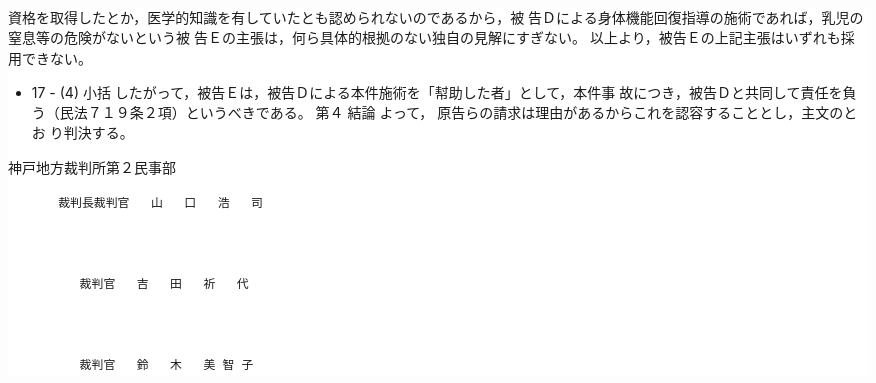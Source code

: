 資格を取得したとか，医学的知識を有していたとも認められないのであるから，被
告Ｄによる身体機能回復指導の施術であれば，乳児の窒息等の危険がないという被
告Ｅの主張は，何ら具体的根拠のない独自の見解にすぎない。 
 以上より，被告Ｅの上記主張はいずれも採用できない。  
 - 17 - 
 (4) 小括 
したがって，被告Ｅは，被告Ｄによる本件施術を「幇助した者」として，本件事
故につき，被告Ｄと共同して責任を負う（民法７１９条２項）というべきである。 
第４ 結論 
よって， 原告らの請求は理由があるからこれを認容することとし，主文のとお
り判決する。 
 
神戸地方裁判所第２民事部 
 
           裁判長裁判官   山   口   浩   司 
 
 
 
              裁判官   吉   田   祈   代 
 
 
 
              裁判官   鈴   木   美 智 子 

                    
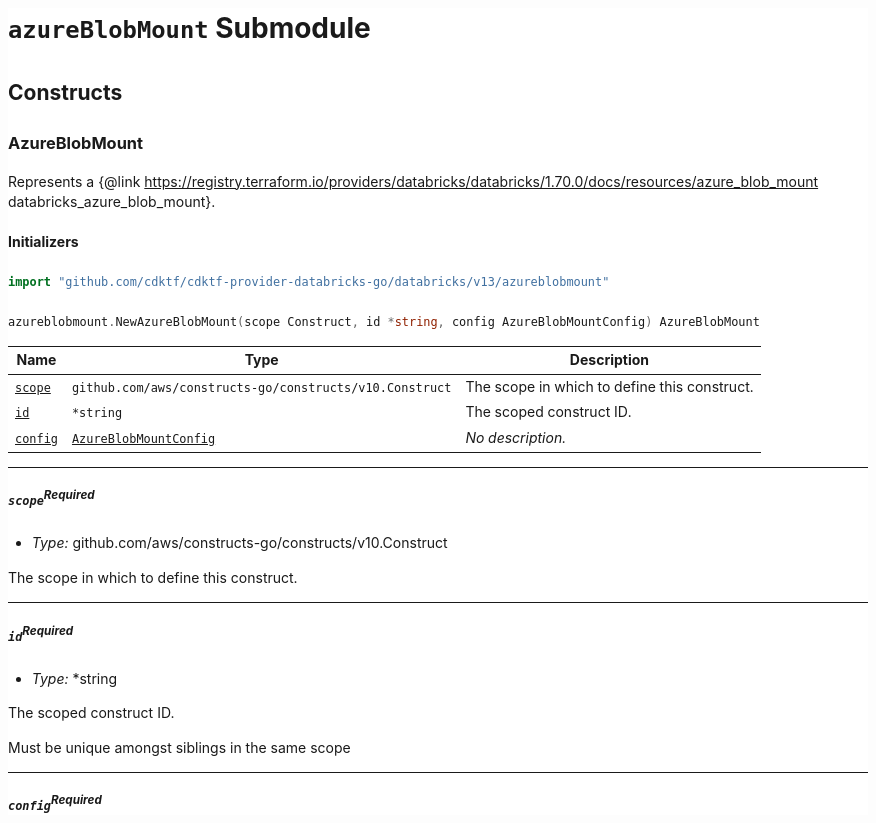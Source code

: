 # `azureBlobMount` Submodule <a name="`azureBlobMount` Submodule" id="@cdktf/provider-databricks.azureBlobMount"></a>

## Constructs <a name="Constructs" id="Constructs"></a>

### AzureBlobMount <a name="AzureBlobMount" id="@cdktf/provider-databricks.azureBlobMount.AzureBlobMount"></a>

Represents a {@link https://registry.terraform.io/providers/databricks/databricks/1.70.0/docs/resources/azure_blob_mount databricks_azure_blob_mount}.

#### Initializers <a name="Initializers" id="@cdktf/provider-databricks.azureBlobMount.AzureBlobMount.Initializer"></a>

```go
import "github.com/cdktf/cdktf-provider-databricks-go/databricks/v13/azureblobmount"

azureblobmount.NewAzureBlobMount(scope Construct, id *string, config AzureBlobMountConfig) AzureBlobMount
```

| **Name** | **Type** | **Description** |
| --- | --- | --- |
| <code><a href="#@cdktf/provider-databricks.azureBlobMount.AzureBlobMount.Initializer.parameter.scope">scope</a></code> | <code>github.com/aws/constructs-go/constructs/v10.Construct</code> | The scope in which to define this construct. |
| <code><a href="#@cdktf/provider-databricks.azureBlobMount.AzureBlobMount.Initializer.parameter.id">id</a></code> | <code>*string</code> | The scoped construct ID. |
| <code><a href="#@cdktf/provider-databricks.azureBlobMount.AzureBlobMount.Initializer.parameter.config">config</a></code> | <code><a href="#@cdktf/provider-databricks.azureBlobMount.AzureBlobMountConfig">AzureBlobMountConfig</a></code> | *No description.* |

---

##### `scope`<sup>Required</sup> <a name="scope" id="@cdktf/provider-databricks.azureBlobMount.AzureBlobMount.Initializer.parameter.scope"></a>

- *Type:* github.com/aws/constructs-go/constructs/v10.Construct

The scope in which to define this construct.

---

##### `id`<sup>Required</sup> <a name="id" id="@cdktf/provider-databricks.azureBlobMount.AzureBlobMount.Initializer.parameter.id"></a>

- *Type:* *string

The scoped construct ID.

Must be unique amongst siblings in the same scope

---

##### `config`<sup>Required</sup> <a name="config" id="@cdktf/provider-databricks.azureBlobMount.AzureBlobMount.Initializer.parameter.config"></a>
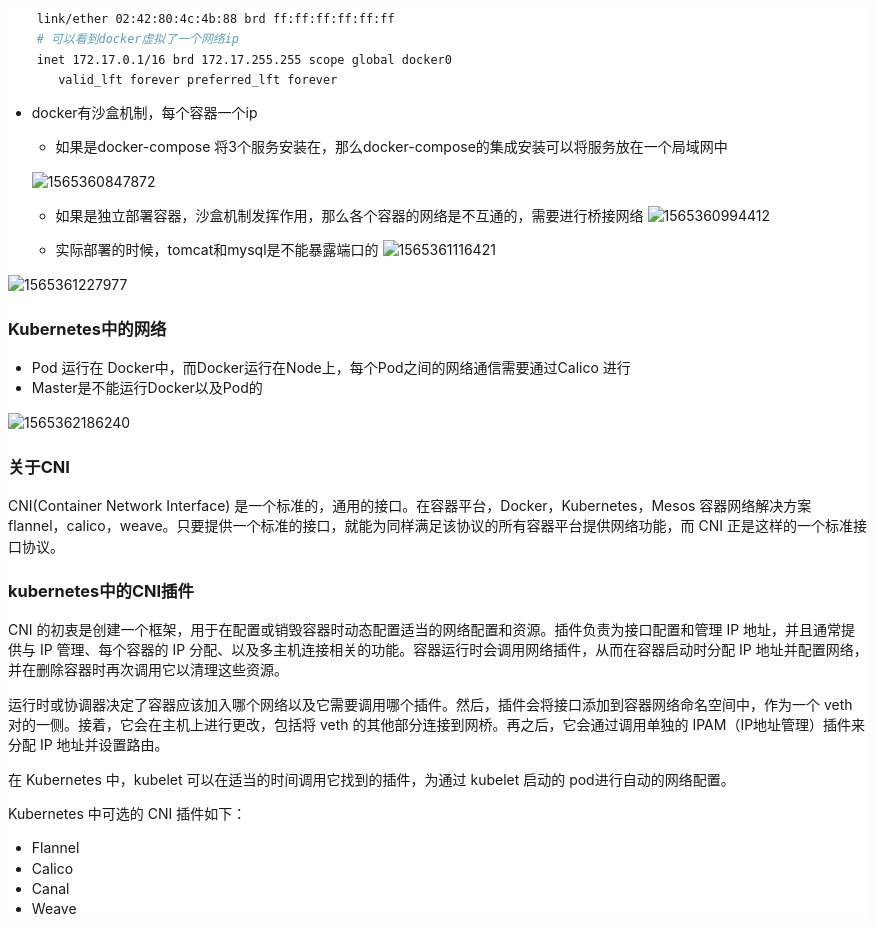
 ```bash
    link/ether 02:42:80:4c:4b:88 brd ff:ff:ff:ff:ff:ff
    # 可以看到docker虚拟了一个网络ip
    inet 172.17.0.1/16 brd 172.17.255.255 scope global docker0
       valid_lft forever preferred_lft forever
```

- docker有沙盒机制，每个容器一个ip

  - 如果是docker-compose 将3个服务安装在，那么docker-compose的集成安装可以将服务放在一个局域网中

  ![1565360847872](resource/img/kubernetes/9.png)

  - 如果是独立部署容器，沙盒机制发挥作用，那么各个容器的网络是不互通的，需要进行桥接网络
  ![1565360994412](resource/img/kubernetes/10.png)
  
  - 实际部署的时候，tomcat和mysql是不能暴露端口的
  ![1565361116421](resource/img/kubernetes/11.png)

![1565361227977](resource/img/kubernetes/12.png)



### Kubernetes中的网络

- Pod 运行在 Docker中，而Docker运行在Node上，每个Pod之间的网络通信需要通过Calico 进行
- Master是不能运行Docker以及Pod的

![1565362186240](resource/img/kubernetes/13.png)



### 关于CNI

CNI(Container Network Interface) 是一个标准的，通用的接口。在容器平台，Docker，Kubernetes，Mesos 容器网络解决方案 flannel，calico，weave。只要提供一个标准的接口，就能为同样满足该协议的所有容器平台提供网络功能，而 CNI 正是这样的一个标准接口协议。



### kubernetes中的CNI插件

CNI 的初衷是创建一个框架，用于在配置或销毁容器时动态配置适当的网络配置和资源。插件负责为接口配置和管理 IP 地址，并且通常提供与 IP 管理、每个容器的 IP 分配、以及多主机连接相关的功能。容器运行时会调用网络插件，从而在容器启动时分配 IP 地址并配置网络，并在删除容器时再次调用它以清理这些资源。

运行时或协调器决定了容器应该加入哪个网络以及它需要调用哪个插件。然后，插件会将接口添加到容器网络命名空间中，作为一个 veth 对的一侧。接着，它会在主机上进行更改，包括将 veth 的其他部分连接到网桥。再之后，它会通过调用单独的 IPAM（IP地址管理）插件来分配 IP 地址并设置路由。

在 Kubernetes 中，kubelet 可以在适当的时间调用它找到的插件，为通过 kubelet 启动的 pod进行自动的网络配置。

Kubernetes 中可选的 CNI 插件如下：

- Flannel
- Calico
- Canal
- Weave


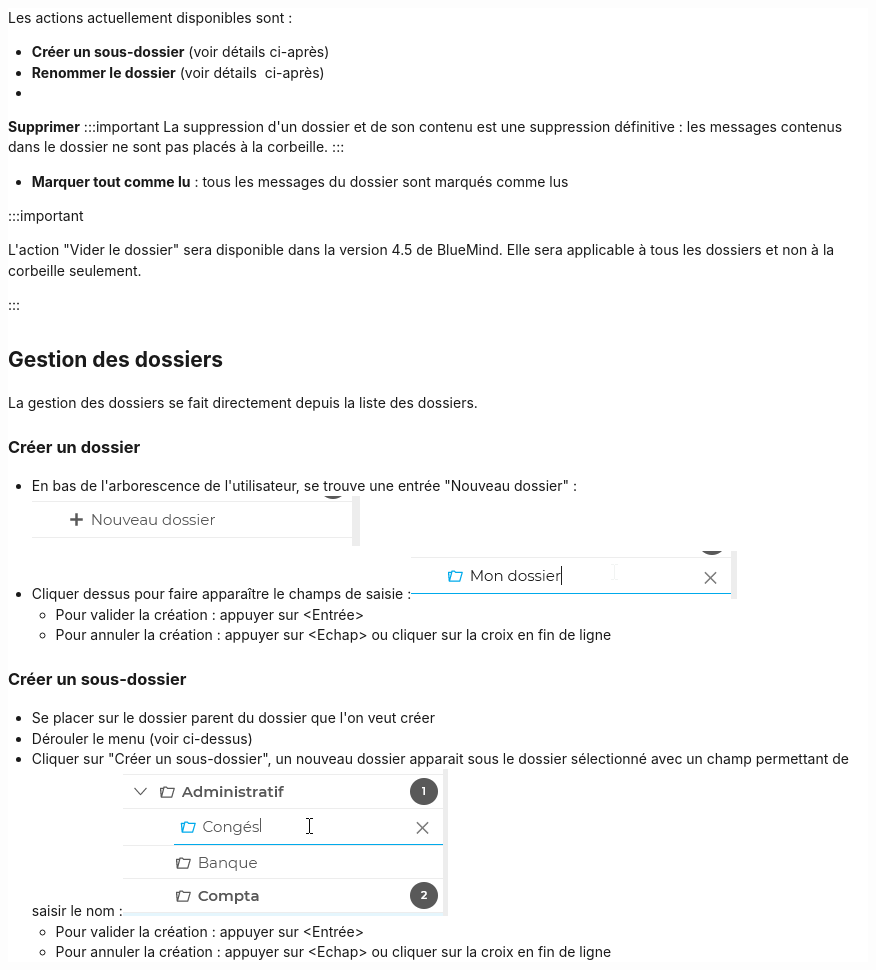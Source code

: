 Les actions actuellement disponibles sont :

- **Créer un sous-dossier** (voir détails ci-après)
- **Renommer le dossier** (voir détails  ci-après)
- 
**Supprimer**
:::important
La suppression d'un dossier et de son contenu est une suppression définitive : les messages contenus dans le dossier ne sont pas placés à la corbeille.
:::

- **Marquer tout comme lu** : tous les messages du dossier sont marqués comme lus

:::important

L'action "Vider le dossier" sera disponible dans la version 4.5 de BlueMind. Elle sera applicable à tous les dossiers et non à la corbeille seulement.

:::

## Gestion des dossiers

La gestion des dossiers se fait directement depuis la liste des dossiers.

### Créer un dossier

- En bas de l'arborescence de l'utilisateur, se trouve une entrée "Nouveau dossier" :![](../../../attachments/66096291/66099887.png)
- Cliquer dessus pour faire apparaître le champs de saisie :![](../../../attachments/66096291/66099886.png) 
  - Pour valider la création : appuyer sur &lt;Entrée>
  - Pour annuler la création : appuyer sur &lt;Echap> ou cliquer sur la croix en fin de ligne


### Créer un sous-dossier

- Se placer sur le dossier parent du dossier que l'on veut créer
- Dérouler le menu (voir ci-dessus)
- Cliquer sur "Créer un sous-dossier", un nouveau dossier apparait sous le dossier sélectionné avec un champ permettant de saisir le nom :![](../../../attachments/66096291/66099890.png)
  - Pour valider la création : appuyer sur &lt;Entrée>
  - Pour annuler la création : appuyer sur &lt;Echap> ou cliquer sur la croix en fin de ligne
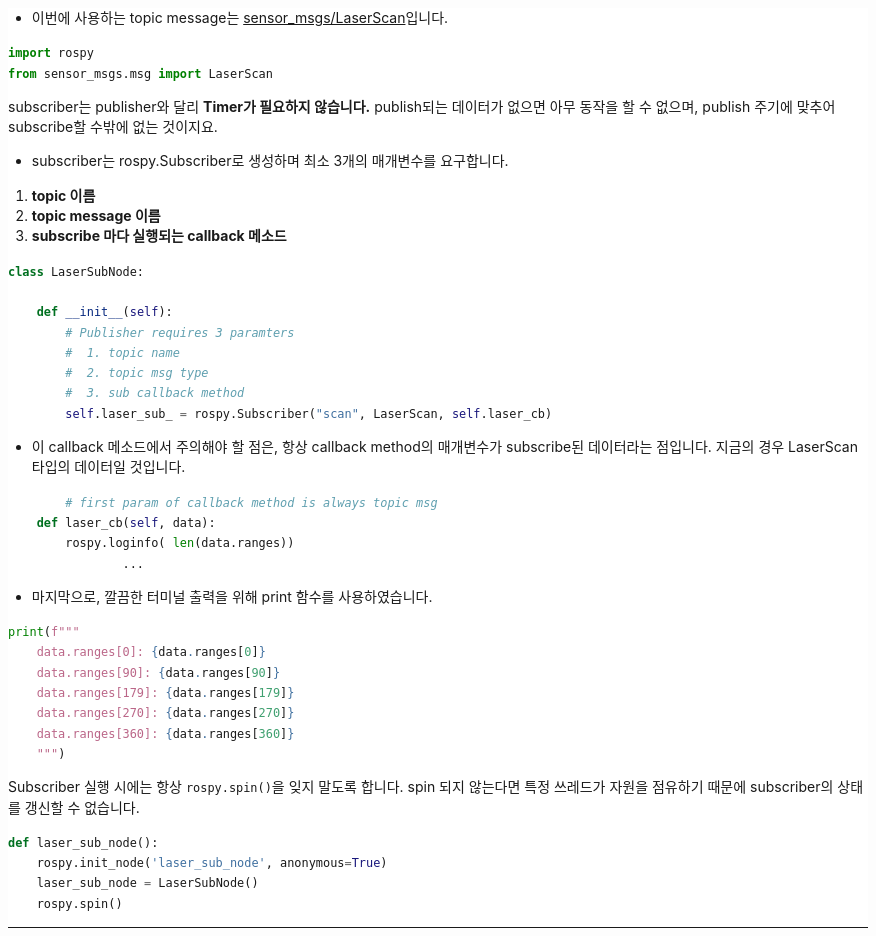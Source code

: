 - 이번에 사용하는 topic message는 [sensor_msgs/LaserScan](http://docs.ros.org/en/melodic/api/sensor_msgs/html/msg/LaserScan.html)입니다.

```python
import rospy
from sensor_msgs.msg import LaserScan
```

subscriber는 publisher와 달리 **Timer가 필요하지 않습니다.** publish되는 데이터가 없으면 아무 동작을 할 수 없으며, publish 주기에 맞추어 subscribe할 수밖에 없는 것이지요.

- subscriber는 rospy.Subscriber로 생성하며 최소 3개의 매개변수를 요구합니다.

1. **topic 이름**
2. **topic message 이름**
3. **subscribe 마다 실행되는 callback 메소드**

```python
class LaserSubNode:

    def __init__(self):
        # Publisher requires 3 paramters
        #  1. topic name
        #  2. topic msg type
        #  3. sub callback method
        self.laser_sub_ = rospy.Subscriber("scan", LaserScan, self.laser_cb)
```

- 이 callback 메소드에서 주의해야 할 점은, 항상 callback method의 매개변수가 subscribe된 데이터라는 점입니다. 지금의 경우 LaserScan 타입의 데이터일 것입니다.

```python
		# first param of callback method is always topic msg
    def laser_cb(self, data):
        rospy.loginfo( len(data.ranges))
				...
```

- 마지막으로, 깔끔한 터미널 출력을 위해 print 함수를 사용하였습니다.

```python
print(f"""
    data.ranges[0]: {data.ranges[0]}
    data.ranges[90]: {data.ranges[90]}
    data.ranges[179]: {data.ranges[179]}
    data.ranges[270]: {data.ranges[270]}
    data.ranges[360]: {data.ranges[360]}
    """)
```

Subscriber 실행 시에는 항상 `rospy.spin()`을 잊지 말도록 합니다. spin 되지 않는다면 특정 쓰레드가 자원을 점유하기 때문에 subscriber의 상태를 갱신할 수 없습니다.

```python
def laser_sub_node():
    rospy.init_node('laser_sub_node', anonymous=True)
    laser_sub_node = LaserSubNode()
    rospy.spin()
```

---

§

» **What needs to be done**
The answer must consist only of the lines from the beginning of the entries above through the line that holds "## Constructs <a", reproduced exactly and without pictures.

» **Expected answer**
Source code

: 資格を取得したとか，医学的知識を有していたとも認められないのであるから，被
告Ｄによる身体機能回復指導の施術であれば，乳児の窒息等の危険がないという被
告Ｅの主張は，何ら具体的根拠のない独自の見解にすぎない。 
 以上より，被告Ｅの上記主張はいずれも採用できない。  
 - 17 - 
 (4) 小括 
したがって，被告Ｅは，被告Ｄによる本件施術を「幇助した者」として，本件事
故につき，被告Ｄと共同して責任を負う（民法７１９条２項）というべきである。 
第４ 結論 
よって， 原告らの請求は理由があるからこれを認容することとし，主文のとお
り判決する。 
 
神戸地方裁判所第２民事部 
 
           裁判長裁判官   山   口   浩   司 
 
 
 
              裁判官   吉   田   祈   代 
 
 
 
              裁判官   鈴   木   美 智 子 

                    
Source code

: # `azureBlobMount` Submodule <a name="`azureBlobMount` Submodule" id="@cdktf/provider-databricks.azureBlobMount"></a>

## Constructs <a name="Constructs" id="Constructs"></a>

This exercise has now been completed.